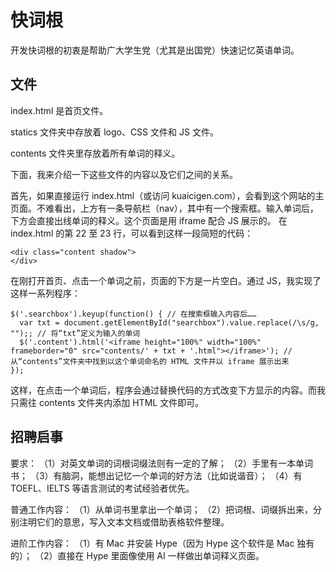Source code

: # 快词根

开发快词根的初衷是帮助广大学生党（尤其是出国党）快速记忆英语单词。

## 文件

index.html 是首页文件。

statics 文件夹中存放着 logo、CSS 文件和 JS 文件。

contents 文件夹里存放着所有单词的释义。

下面，我来介绍一下这些文件的内容以及它们之间的关系。

首先，如果直接运行 index.html（或访问 kuaicigen.com），会看到这个网站的主页面。不难看出，上方有一条导航栏（nav），其中有一个搜索框。输入单词后，下方会直接出线单词的释义。这个页面是用 iframe 配合 JS 展示的。
在 index.html 的第 22 至 23 行，可以看到这样一段简短的代码：

    <div class="content shadow">
    </div>

在刚打开首页、点击一个单词之前，页面的下方是一片空白。通过 JS，我实现了这样一系列程序：

    $('.searchbox').keyup(function() { // 在搜索框输入内容后……
      var txt = document.getElementById("searchbox").value.replace(/\s/g, "");; // 将“txt”定义为输入的单词
      $('.content').html('<iframe height="100%" width="100%" frameborder="0" src="contents/' + txt + '.html"></iframe>'); // 从“contents”文件夹中找到以这个单词命名的 HTML 文件并以 iframe 展示出来
    });

这样，在点击一个单词后，程序会通过替换代码的方式改变下方显示的内容。而我只需往 contents 文件夹内添加 HTML 文件即可。

## 招聘启事

要求：
（1）对英文单词的词根词缀法则有一定的了解；
（2）手里有一本单词书；
（3）有脑洞，能想出记忆一个单词的好方法（比如说谐音）；
（4）有 TOEFL、IELTS 等语言测试的考试经验者优先。

普通工作内容：
（1）从单词书里拿出一个单词；
（2）把词根、词缀拆出来，分别注明它们的意思，写入文本文档或借助表格软件整理。

进阶工作内容：
（1）有 Mac 并安装 Hype（因为 Hype 这个软件是 Mac 独有的）；
（2）直接在 Hype 里面像使用 AI 一样做出单词释义页面。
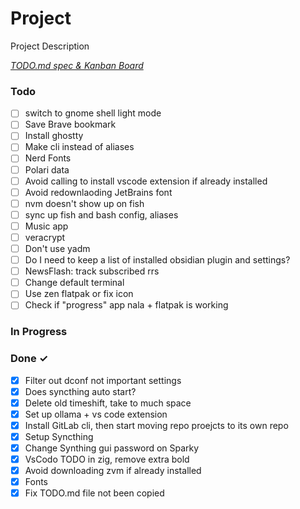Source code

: # Project

Project Description

<em>[TODO.md spec & Kanban Board](https://bit.ly/3fCwKfM)</em>

### Todo

- [ ] switch to gnome shell light mode
- [ ] Save Brave bookmark
- [ ] Install ghostty
- [ ] Make cli instead of aliases
- [ ] Nerd Fonts
- [ ] Polari data
- [ ] Avoid calling to install vscode extension if already installed
- [ ] Avoid redownlaoding JetBrains font
- [ ] nvm doesn't show up on fish
- [ ] sync up fish and bash config, aliases
- [ ] Music app
- [ ] veracrypt
- [ ] Don't use yadm
- [ ] Do I need to keep a list of installed obsidian plugin and settings?
- [ ] NewsFlash: track subscribed rrs
- [ ] Change default terminal
- [ ] Use zen flatpak or fix icon
- [ ] Check if "progress" app nala + flatpak is working

### In Progress

### Done ✓

- [x] Filter out dconf not important settings
- [x] Does syncthing auto start?
- [x] Delete old timeshift, take to much space
- [x] Set up ollama + vs code extension
- [x] Install GitLab cli, then start moving repo proejcts to its own repo
- [x] Setup Syncthing
- [x] Change Synthing gui password on Sparky
- [x] VsCodo TODO in zig, remove extra bold
- [x] Avoid downloading zvm if already installed
- [x] Fonts
- [x] Fix TODO.md file not been copied
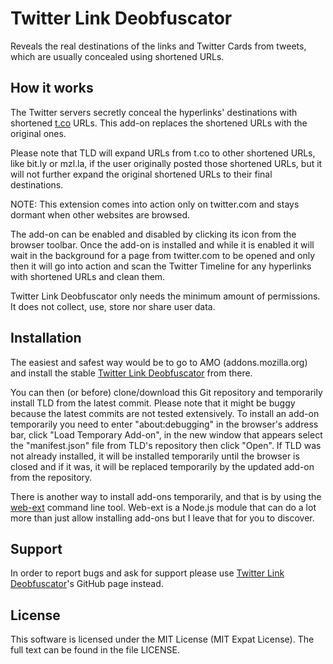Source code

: # Twitter Link Deobfuscator

Reveals the real destinations of the links and Twitter Cards from tweets, which are usually concealed using shortened URLs.

## How it works
The Twitter servers secretly conceal the hyperlinks' destinations with shortened [t.co](https://t.co "https://t.co") URLs. This add-on replaces the shortened URLs with the original ones.

Please note that TLD will expand URLs from t.co to other shortened URLs, like bit.ly or mzl.la, if the user originally posted those shortened URLs, but it will not further expand the original shortened URLs to their final destinations.

NOTE: This extension comes into action only on twitter.com and stays dormant when other websites are browsed.

The add-on can be enabled and disabled by clicking its icon from the browser toolbar. Once the add-on is installed and while it is enabled it will wait in the background for a page from twitter.com to be opened and only then it will go into action and scan the Twitter Timeline for any hyperlinks with shortened URLs and clean them.

Twitter Link Deobfuscator only needs the minimum amount of permissions. It does not collect, use, store nor share user data.

## Installation
The easiest and safest way would be to go to AMO (addons.mozilla.org) and install the stable [Twitter Link Deobfuscator](https://addons.mozilla.org/en-US/firefox/addon/twitter-link-deobfuscator/ "Twitter Link Deobfuscator") from there.

You can then (or before) clone/download this Git repository and temporarily install TLD from the latest commit. Please note that it might be buggy because the latest commits are not tested extensively. To install an add-on temporarily you need to enter "about:debugging" in the browser's address bar, click "Load Temporary Add-on", in the new window that appears select the "manifest.json" file from TLD's repository then click "Open". If TLD was not already installed, it will be installed temporarily until the browser is closed and if it was, it will be replaced temporarily by the updated add-on from the repository.

There is another way to install add-ons temporarily, and that is by using the [web-ext](https://developer.mozilla.org/en-US/docs/Mozilla/Add-ons/WebExtensions/Getting_started_with_web-ext "Getting started with web-ext") command line tool. Web-ext is a Node.js module that can do a lot more than just allow installing add-ons but I leave that for you to discover.

## Support
In order to report bugs and ask for support please use [Twitter Link Deobfuscator](https://github.com/theAlinP/twitter-link-deobfuscator "Twitter Link Deobfuscator")'s GitHub page instead.

## License
This software is licensed under the MIT License (MIT Expat License). The full text can be found in the file LICENSE.
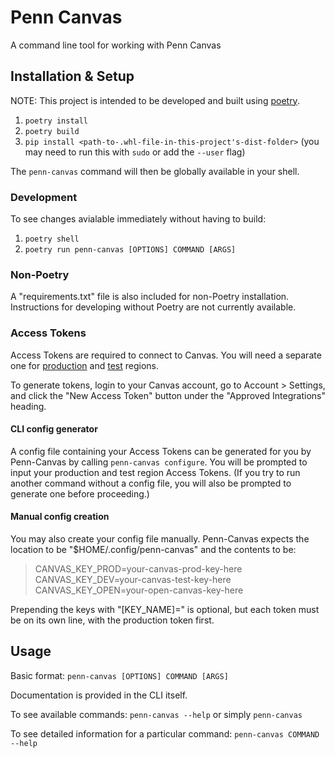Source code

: # Penn Canvas

A command line tool for working with Penn Canvas

## Installation & Setup

NOTE: This project is intended to be developed and built using [poetry](https://python-poetry.org/).

1. `poetry install`
2. `poetry build`
3. `pip install <path-to-.whl-file-in-this-project's-dist-folder>` (you may need to run this with `sudo` or add the `--user` flag)

The `penn-canvas` command will then be globally available in your shell.

### Development

To see changes avialable immediately without having to build:

1. `poetry shell`
2. `poetry run penn-canvas [OPTIONS] COMMAND [ARGS]`

### Non-Poetry

A "requirements.txt" file is also included for non-Poetry installation. Instructions for developing without Poetry are not currently available.

### Access Tokens

Access Tokens are required to connect to Canvas. You will need a separate one for [production](https://canvas.upenn.edu/) and [test](https://upenn.test.instructure.com/) regions.

To generate tokens, login to your Canvas account, go to Account > Settings, and click the "New Access Token" button under the "Approved Integrations" heading.

#### CLI config generator

A config file containing your Access Tokens can be generated for you by Penn-Canvas by calling `penn-canvas configure`. You will be prompted to input your production and test region Access Tokens. (If you try to run another command without a config file, you will also be prompted to generate one before proceeding.)

#### Manual config creation

You may also create your config file manually. Penn-Canvas expects the location to be "$HOME/.config/penn-canvas" and the contents to be:

> CANVAS_KEY_PROD=your-canvas-prod-key-here  
> CANVAS_KEY_DEV=your-canvas-test-key-here  
> CANVAS_KEY_OPEN=your-open-canvas-key-here

Prepending the keys with "[KEY_NAME]=" is optional, but each token must be on its own line, with the production token first.

## Usage

Basic format: `penn-canvas [OPTIONS] COMMAND [ARGS]`

Documentation is provided in the CLI itself.

To see available commands: `penn-canvas --help` or simply `penn-canvas`

To see detailed information for a particular command: `penn-canvas COMMAND --help`
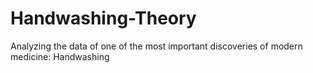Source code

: # Handwashing-Theory
Analyzing the data of one of the most important discoveries of modern medicine: Handwashing
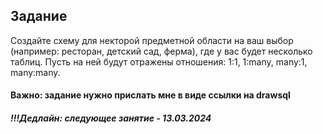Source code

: ## Задание 
Создайте схему для некторой предметной области на ваш выбор (например: ресторан, детский сад, ферма), где у вас будет несколько таблиц. 
Пусть на ней будут отражены отношения: 1:1, 1:many, many:1, many:many.

#### Важно: задание нужно прислать мне в виде ссылки на drawsql
##### !!!Дедлайн: следующее занятие - 13.03.2024
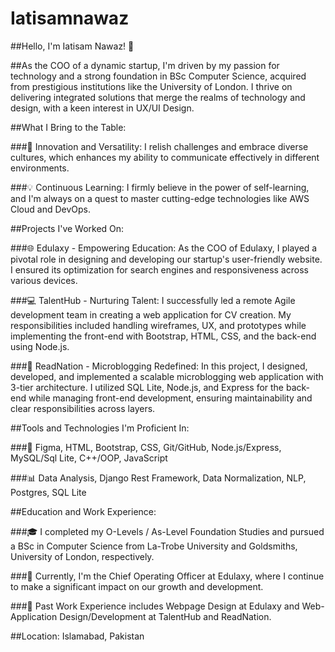# Iatisamnawaz
##Hello, I'm Iatisam Nawaz! 👋

##As the COO of a dynamic startup, I'm driven by my passion for technology and a strong foundation in BSc Computer Science, acquired from prestigious institutions like the University of London. I thrive on delivering integrated solutions that merge the realms of technology and design, with a keen interest in UX/UI Design.

##What I Bring to the Table:

###🚀 Innovation and Versatility: I relish challenges and embrace diverse cultures, which enhances my ability to communicate effectively in different environments.

###💡 Continuous Learning: I firmly believe in the power of self-learning, and I'm always on a quest to master cutting-edge technologies like AWS Cloud and DevOps.

##Projects I've Worked On:

###🌐 Edulaxy - Empowering Education: As the COO of Edulaxy, I played a pivotal role in designing and developing our startup's user-friendly website. I ensured its optimization for search engines and responsiveness across various devices.

###💻 TalentHub - Nurturing Talent: I successfully led a remote Agile development team in creating a web application for CV creation. My responsibilities included handling wireframes, UX, and prototypes while implementing the front-end with Bootstrap, HTML, CSS, and the back-end using Node.js.

###📝 ReadNation - Microblogging Redefined: In this project, I designed, developed, and implemented a scalable microblogging web application with 3-tier architecture. I utilized SQL Lite, Node.js, and Express for the back-end while managing front-end development, ensuring maintainability and clear responsibilities across layers.

##Tools and Technologies I'm Proficient In:

###🎨 Figma, HTML, Bootstrap, CSS, Git/GitHub, Node.js/Express, MySQL/Sql Lite, C++/OOP, JavaScript

###📊 Data Analysis, Django Rest Framework, Data Normalization, NLP, Postgres, SQL Lite

##Education and Work Experience:

###🎓 I completed my O-Levels / As-Level Foundation Studies and pursued a BSc in Computer Science from La-Trobe University and Goldsmiths, University of London, respectively.

###💼 Currently, I'm the Chief Operating Officer at Edulaxy, where I continue to make a significant impact on our growth and development.

###📅 Past Work Experience includes Webpage Design at Edulaxy and Web-Application Design/Development at TalentHub and ReadNation.

##Location: Islamabad, Pakistan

----

**EXERCISE GOAL**. The lines wanted are those from the one with "###📅 Past Work" through the last line of the records, repeated exactly and with both ends included.

**TASK OUTPUT**.
###📅 Past Work Experience includes Webpage Design at Edulaxy and Web-Application Design/Development at TalentHub and ReadNation.

##Location: Islamabad, Pakistan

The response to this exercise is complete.